Another editor-in-chief, David Velasco of Artforum, was fired after he posted an open letter signed by thousands of people criticizing the silence about the Israeli bombing of residents in Gaza. The latest recipient of such a “cancellation” is Susan Sarandon, the Oscar-winning actress, whose agency, United Talent Agency, dropped representing her because of her comments at a pro-Palestinian rally.
It is clear from these cancellations, and Ai Weiwei’s, on at least the issue of Hamas-Israel war, there is only one kind of opinions and one kind of voice allowed, which is that Israel is unquestionable. If one does voice such criticism, one can lose his or her job or more. In this respect, there is a disturbing similarity among the United States, the U.K., and China, where the Communist Party is unquestionable as it is always right and never wrong.
There are too many equivalences here. Ms Liu gives many examples of what censorship, and cancel culture to parallel the cancellation of Al Wei Wei’s exhibition in response to his statement that: ” …he said basically that American politics, finance, culture, and media were mostly under Jewish control; and that the annual U.S. $3 billion aid to Israel bound the two countries in a shared destiny.” The comment has two flaws: he is wrong and the statement is anti-semitic. “…mostly under Jewish control” is a trope. Since when is control over anything based on the number of people in any given group? And the list of people mentioned who have been impacted by their pro-Palestinian or anti-Israeli views are individual cases, each with its own pros and cons, not a group that proves anything more than the volatility of opinion on anything in the region.
Anti-semitism has flourished and receded for a few thousand years. It is a permanent part of Judaism. Al Wei Wei’s experience as an artist who left Mainland China because he felt censored, as did his father, is an abhorent example of censorship, but not the moral equivalent of anti-semitism.
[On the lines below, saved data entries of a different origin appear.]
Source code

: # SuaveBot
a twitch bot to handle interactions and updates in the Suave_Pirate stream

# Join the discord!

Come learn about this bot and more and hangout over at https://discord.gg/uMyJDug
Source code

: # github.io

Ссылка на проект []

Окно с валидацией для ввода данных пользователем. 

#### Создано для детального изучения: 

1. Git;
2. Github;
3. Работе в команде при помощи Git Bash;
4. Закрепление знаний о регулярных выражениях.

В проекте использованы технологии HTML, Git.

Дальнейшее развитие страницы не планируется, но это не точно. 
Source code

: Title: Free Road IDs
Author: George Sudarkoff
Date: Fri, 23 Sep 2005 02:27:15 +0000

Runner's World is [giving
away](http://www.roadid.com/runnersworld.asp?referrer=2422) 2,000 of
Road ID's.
Ms Liu is right to point out the volatility of opinion in the current struggles in Israel, Gaza and Palestine. No group has a monopoly on the ills of censorship. But anti-semitism goes beyond censorship of opinion.
Thank you, Mr. Herford, for your comments. But just as Hamas does not represent all Palestinians, Israeli government does not represent all Jewish people. Killing civilians in Gaza is not the same as killing Hamas. Criticizing an Israeli policy is also not the same as antisemitism. And when there are more and more individual cases of cancel culture over Hamas-Israel war, it becomes a free speech and democracy issue.
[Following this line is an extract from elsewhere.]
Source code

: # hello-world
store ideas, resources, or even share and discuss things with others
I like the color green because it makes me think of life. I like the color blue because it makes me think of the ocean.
Er…. “cancel culture was first more a practice used against conservatives”? Remember when it was called “Dixie Chicking,” after the then top-of-the-charts Dixie Chicks faced death threats and got canceled by country radio, boycotted by various conservative groups, and picketed at concert venues in 2003 for one remark opposing George Bush’s Iraq invasion? Even the president of the United States piled on, saying “They shouldn’t have their feelings hurt just because some people don’t want to buy their records.”
Before that “blacklist” was the operative term, after Hollywood’s blacklisting of communists, one-time communists, and supposed “pinkos” in the 1940s and ’50s.
For decades rightwingers mimicked the tactics of leftwing extremists: the Weathermen in the ’60s, Timothy McVeigh and abortion-clinic bombers in later decades. Cancel culture has traveled the opposite way. Maybe it’s rebounding now.